Une stratégie construite « sur le long terme », assure à l'Afp son directeur Olivier Gemin : « l'objectif était de suivre l'évolution de la demande des consommateurs (...) pour créer de la valeur ajoutée pour nos propres adhérents ».
Mais, à l'autre bout de la chaîne, Édouard Exilard ne l'entend pas ainsi. Lui, qui est installé dans le village basque de Lohitzun (Pyrénées-Atlantiques) et dont le grand-père puis le père ont été adhérents de Lur Berri, avoue ne pas comprendre « la stratégie actuelle ». « Les bénéfices sont utilisés à la prise de participation dans des SA tous azimuts, bien loin de notre coeur de métier. La coopérative délaisse nos outils de travail. Dans les années 2000, nous possédions un abattoir à Saint-Palais, proche de nos exploitations. Lur Berri l'a laissé dépérir jusqu'à le supprimer. 360 adhérents ovins, sauf un, étaient contre ».

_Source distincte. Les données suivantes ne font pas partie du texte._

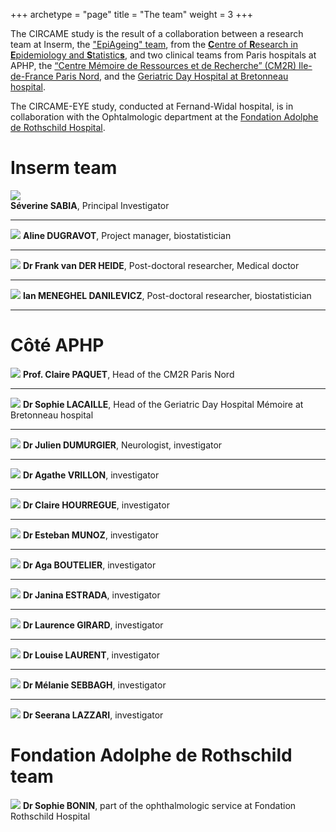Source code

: +++
archetype = "page"
title = "The team"
weight = 3
+++

The CIRCAME study is the result of a collaboration between a research team at Inserm, the ["EpiAgeing" team](https://cress-umr1153.fr/en/teams/epiageing/), from the [**C**entre of **R**esearch in **E**pidemiology and **S**tatistic**s**](https://cress-umr1153.fr/en), and two clinical teams from Paris hospitals at APHP, the [“Centre Mémoire de Ressources et de Recherche” (CM2R) Ile-de-France Paris Nord](https://hopital-lariboisiere.aphp.fr/centre-memoire-de-ressources-de-recherche-cm2r-ile-de-france-paris-nord/), and the [Geriatric Day Hospital at Bretonneau hospital](https://www.hopital.fr/annuaire-service/hopital-de-jour-geriatrique-ap-hp-hopital-bretonneau-paris,39472).

The CIRCAME-EYE study, conducted at Fernand-Widal hospital, is in collaboration with the Ophtalmologic department at the [Fondation Adolphe de Rothschild Hospital](https://www.fo-rothschild.fr/patient/departements-et-services/departement-ophtalmologie).

# Inserm team  

![](pp_sabia.png?width=15vw)	
**Séverine SABIA**, Principal Investigator	

---	

![](pp_dugravot.png?width=15vw)
**Aline DUGRAVOT**, Project manager, biostatistician	

---	

![](pp_vanderheide.png?width=15vw) 
**Dr Frank van DER HEIDE**, Post-doctoral researcher, Medical doctor   	

---	

![](pp_meneghel.png?width=15vw) 
**Ian MENEGHEL DANILEVICZ**, Post-doctoral researcher, biostatistician    
	
---	

# Côté APHP   

![](pp_paquet.png?width=15vw) 
**Prof. Claire PAQUET**, Head of the CM2R Paris Nord    
	
---	

![](pp_lacaille.png?width=15vw) 
**Dr Sophie LACAILLE**, Head of the Geriatric Day Hospital Mémoire at Bretonneau hospital	

---	
   
![](pp_dumurgier.png?width=15vw) 
**Dr Julien DUMURGIER**, Neurologist, investigator

---	
   
![](pp_vrillon.png?width=15vw) 
**Dr Agathe VRILLON**, investigator	

---	

![](pp_hourregue.png?width=15vw) 
**Dr Claire HOURREGUE**, investigator	

---	
 
![](pp_munoz.png?width=15vw) 
**Dr Esteban MUNOZ**, investigator	

---	

![](pp_boutelier.png?width=15vw) 
**Dr Aga BOUTELIER**, investigator	

---	

![](pp_estrada.png?width=15vw) 
**Dr Janina ESTRADA**, investigator	

---	

![](pp_girard.png?width=15vw) 
**Dr Laurence GIRARD**, investigator	

---	

![](pp_laurent.png?width=15vw) 
**Dr Louise LAURENT**, investigator	

---	

![](pp_sebbagh.png?width=15vw) 
**Dr Mélanie SEBBAGH**, investigator	

---	

![](pp_lazzari.png?width=15vw) 
**Dr Seerana LAZZARI**, investigator		

# Fondation Adolphe de Rothschild team   

![](pp_lazzari.png?width=15vw) 
**Dr Sophie BONIN**, part of the ophthalmologic service at Fondation Rothschild Hospital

« La base n'est plus écoutée »
« Une coopérative est faite par et pour les agriculteurs. Aujourd'hui, le système est complètement fou. Lur Berri achète et commercialise de la viande provenant de toute l'Europe, à bas prix et tire les prix vers le bas », se lamente-t-il : « la base n'est plus écoutée ». Pampi Sainte-Marie, ex-adhérent, partage son avis. Lui a quitté la coopérative pour « une très belle filière, courte, de qualité, bien loin de la finance et des traders ». Et ensemble ils prévoient d'autres départs, nombreux.
Après le scandale sur la viande de cheval vendue par Spanghero et présentée comme du "minerai" de boeuf, « nous avons découvert ce transit incroyable et inexplicable de ce minerai (...) alors que Lur Berri avait les moyens avec notre production du sud-ouest, de proximité, de relancer Spanghero », s'insurge Dominique Etchepareborde, secrétaire du CE. « Ces opérations sont faites uniquement dans un but financier », dit-il avant de dénoncer un climat social « déplorable », « des salaires très bas et de multiples contentieux ».
Mattin Lamarque, délégué syndical Cfdt, dénonce lui le rachat de cette société en faillite en 2009, contre l'avis du CE, dans « l'opacité ». Lundi, ils étaient 70 à manifester devant le siège à l'appel du syndicat agricole basque Elb, avec une banderole : « Coopérative Lur Berri, s'entraider sans trader ». Face au scandale, le président Sauveur Urrutiager, est resté silencieux.
A l'Afp, s'exprimant pour la première fois, il assure ne pas avoir oublié « notre mission essentielle », « la fonction coopérative » : « nos bénéfices servent à mettre en place des programmes de production pour les agriculteurs, complétés par une assistance en matière de formation, et sous forme technique et financière ». Mais sur Spanghero pas un mot, ou presque : « une enquête interne et une enquête administrative sont en cours. En France nous avons une traçabilité excellente. Il faudrait qu'au niveau européen elle soit équivalente ».